_Assignment_
Below are some records; output exactly the lines from the line with "1. (Optional - Recommended)" to the line with "2. (Required without", both ends kept, and nothing more.
· · · · · · ·
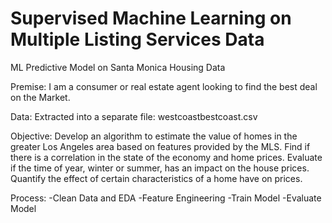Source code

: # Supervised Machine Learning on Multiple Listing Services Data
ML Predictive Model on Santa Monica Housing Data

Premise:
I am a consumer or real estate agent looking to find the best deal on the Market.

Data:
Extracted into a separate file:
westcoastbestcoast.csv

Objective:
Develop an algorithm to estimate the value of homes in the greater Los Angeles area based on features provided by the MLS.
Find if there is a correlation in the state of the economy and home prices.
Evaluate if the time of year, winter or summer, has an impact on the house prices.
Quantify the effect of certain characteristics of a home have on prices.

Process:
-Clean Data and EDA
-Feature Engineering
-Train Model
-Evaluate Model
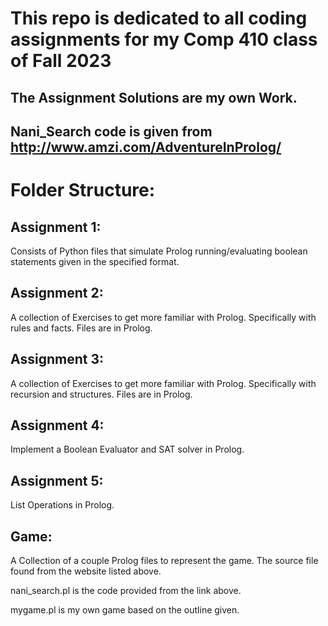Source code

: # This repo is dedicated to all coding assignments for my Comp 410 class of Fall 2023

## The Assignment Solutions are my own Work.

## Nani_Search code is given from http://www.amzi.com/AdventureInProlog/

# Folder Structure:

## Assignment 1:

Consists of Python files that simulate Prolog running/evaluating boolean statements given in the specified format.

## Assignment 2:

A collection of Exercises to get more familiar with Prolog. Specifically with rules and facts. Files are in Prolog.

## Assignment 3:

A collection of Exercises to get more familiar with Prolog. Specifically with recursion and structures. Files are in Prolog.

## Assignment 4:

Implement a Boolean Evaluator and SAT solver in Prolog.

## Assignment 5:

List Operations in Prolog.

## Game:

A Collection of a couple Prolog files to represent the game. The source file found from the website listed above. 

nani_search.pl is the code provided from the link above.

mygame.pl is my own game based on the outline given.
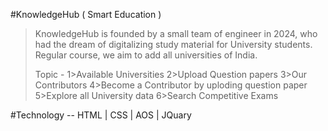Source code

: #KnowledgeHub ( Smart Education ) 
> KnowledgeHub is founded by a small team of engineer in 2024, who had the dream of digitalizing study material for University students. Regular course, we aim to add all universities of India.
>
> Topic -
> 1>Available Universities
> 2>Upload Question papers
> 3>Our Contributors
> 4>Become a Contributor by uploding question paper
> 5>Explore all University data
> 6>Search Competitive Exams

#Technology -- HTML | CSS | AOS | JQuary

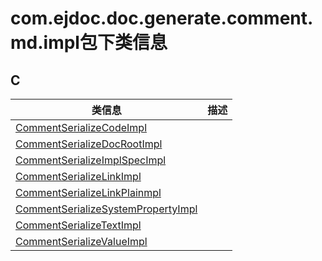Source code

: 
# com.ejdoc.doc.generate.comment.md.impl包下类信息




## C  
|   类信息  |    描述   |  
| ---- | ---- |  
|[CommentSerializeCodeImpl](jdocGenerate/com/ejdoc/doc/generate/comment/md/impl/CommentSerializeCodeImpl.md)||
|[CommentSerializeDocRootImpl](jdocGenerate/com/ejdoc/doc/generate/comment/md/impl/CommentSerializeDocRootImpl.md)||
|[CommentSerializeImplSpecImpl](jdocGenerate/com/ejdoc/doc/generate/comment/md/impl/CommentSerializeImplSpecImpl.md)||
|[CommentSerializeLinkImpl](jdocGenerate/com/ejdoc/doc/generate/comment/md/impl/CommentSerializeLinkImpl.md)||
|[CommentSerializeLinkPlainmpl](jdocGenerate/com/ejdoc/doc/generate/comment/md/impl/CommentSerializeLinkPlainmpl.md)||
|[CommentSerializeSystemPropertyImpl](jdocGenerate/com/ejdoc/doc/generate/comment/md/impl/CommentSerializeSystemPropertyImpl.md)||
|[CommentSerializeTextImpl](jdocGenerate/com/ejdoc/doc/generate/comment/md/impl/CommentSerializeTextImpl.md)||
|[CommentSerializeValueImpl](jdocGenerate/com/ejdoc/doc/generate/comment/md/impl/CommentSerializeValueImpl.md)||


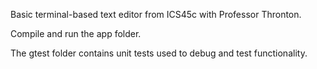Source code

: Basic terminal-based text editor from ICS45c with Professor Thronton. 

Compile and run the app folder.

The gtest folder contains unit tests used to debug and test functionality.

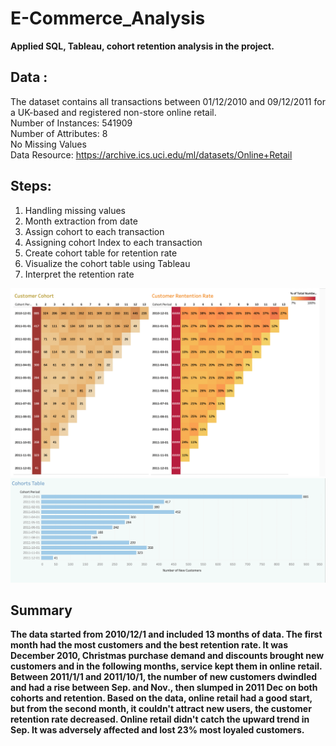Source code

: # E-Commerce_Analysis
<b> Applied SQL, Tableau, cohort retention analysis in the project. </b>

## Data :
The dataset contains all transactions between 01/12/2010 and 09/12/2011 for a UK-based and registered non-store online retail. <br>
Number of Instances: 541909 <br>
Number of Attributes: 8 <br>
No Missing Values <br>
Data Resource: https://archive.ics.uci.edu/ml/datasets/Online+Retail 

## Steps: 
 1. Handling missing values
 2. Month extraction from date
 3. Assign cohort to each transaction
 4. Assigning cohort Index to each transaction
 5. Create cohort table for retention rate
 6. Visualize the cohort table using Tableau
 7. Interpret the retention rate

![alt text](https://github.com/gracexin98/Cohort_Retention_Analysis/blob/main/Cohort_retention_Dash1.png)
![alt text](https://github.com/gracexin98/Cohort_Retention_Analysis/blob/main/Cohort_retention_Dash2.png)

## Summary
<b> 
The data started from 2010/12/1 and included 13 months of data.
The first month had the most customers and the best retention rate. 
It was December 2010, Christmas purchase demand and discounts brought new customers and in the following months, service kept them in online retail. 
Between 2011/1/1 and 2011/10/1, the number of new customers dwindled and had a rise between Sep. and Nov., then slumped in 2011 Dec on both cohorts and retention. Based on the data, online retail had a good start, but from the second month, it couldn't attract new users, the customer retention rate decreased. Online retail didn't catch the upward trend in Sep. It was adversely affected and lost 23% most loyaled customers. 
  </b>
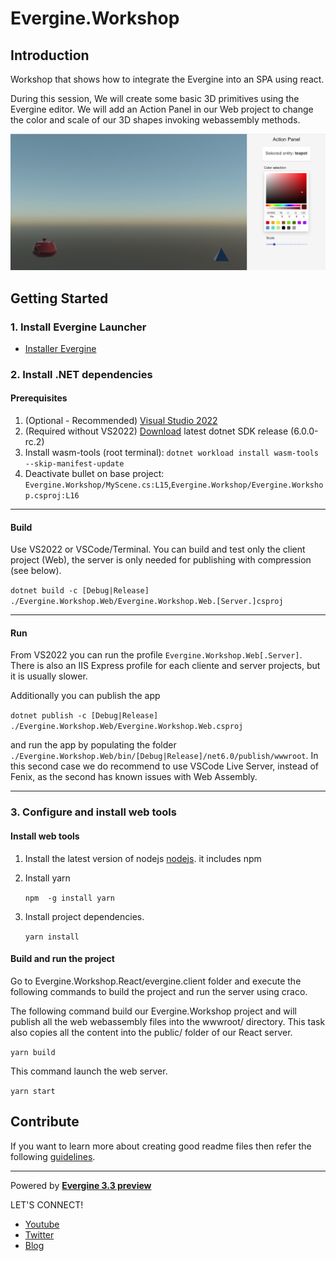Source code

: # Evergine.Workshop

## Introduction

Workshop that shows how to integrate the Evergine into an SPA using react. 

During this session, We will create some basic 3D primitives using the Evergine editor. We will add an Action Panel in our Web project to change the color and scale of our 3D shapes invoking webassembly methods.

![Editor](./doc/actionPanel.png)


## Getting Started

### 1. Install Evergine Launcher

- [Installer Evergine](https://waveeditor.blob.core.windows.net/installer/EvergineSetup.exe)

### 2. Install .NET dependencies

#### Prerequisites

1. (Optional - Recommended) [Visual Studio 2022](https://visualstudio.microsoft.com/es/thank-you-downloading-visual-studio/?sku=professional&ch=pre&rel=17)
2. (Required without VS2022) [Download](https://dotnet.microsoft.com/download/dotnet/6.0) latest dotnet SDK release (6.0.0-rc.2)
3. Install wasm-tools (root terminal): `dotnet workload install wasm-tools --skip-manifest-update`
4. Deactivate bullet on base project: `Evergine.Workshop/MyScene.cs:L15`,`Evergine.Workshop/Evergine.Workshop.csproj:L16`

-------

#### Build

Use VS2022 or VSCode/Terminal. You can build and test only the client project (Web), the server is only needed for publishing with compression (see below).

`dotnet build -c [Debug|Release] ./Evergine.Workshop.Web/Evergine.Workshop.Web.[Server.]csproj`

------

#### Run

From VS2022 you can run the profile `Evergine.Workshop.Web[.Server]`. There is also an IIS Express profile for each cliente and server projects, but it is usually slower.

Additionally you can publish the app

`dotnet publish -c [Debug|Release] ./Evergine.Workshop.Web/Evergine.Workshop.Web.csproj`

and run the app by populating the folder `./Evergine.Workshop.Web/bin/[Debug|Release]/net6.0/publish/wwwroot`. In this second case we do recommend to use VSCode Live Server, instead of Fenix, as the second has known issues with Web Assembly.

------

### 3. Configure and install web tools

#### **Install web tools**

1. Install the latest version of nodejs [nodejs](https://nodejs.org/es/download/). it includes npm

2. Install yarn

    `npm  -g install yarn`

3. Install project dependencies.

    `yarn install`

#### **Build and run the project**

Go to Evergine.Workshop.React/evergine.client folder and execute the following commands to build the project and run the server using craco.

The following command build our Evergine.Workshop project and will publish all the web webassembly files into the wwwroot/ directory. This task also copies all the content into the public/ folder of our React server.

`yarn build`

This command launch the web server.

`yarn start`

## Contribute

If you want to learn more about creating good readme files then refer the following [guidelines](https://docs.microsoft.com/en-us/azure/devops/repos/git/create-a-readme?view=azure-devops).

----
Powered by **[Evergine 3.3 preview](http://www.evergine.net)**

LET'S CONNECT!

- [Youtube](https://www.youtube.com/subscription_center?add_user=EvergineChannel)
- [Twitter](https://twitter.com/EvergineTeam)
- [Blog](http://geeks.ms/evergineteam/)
· · · · · · ·
_Reply to the exercise_
1. (Optional - Recommended) [Visual Studio 2022](https://visualstudio.microsoft.com/es/thank-you-downloading-visual-studio/?sku=professional&ch=pre&rel=17)
2. (Required without VS2022) [Download](https://dotnet.microsoft.com/download/dotnet/6.0) latest dotnet SDK release (6.0.0-rc.2)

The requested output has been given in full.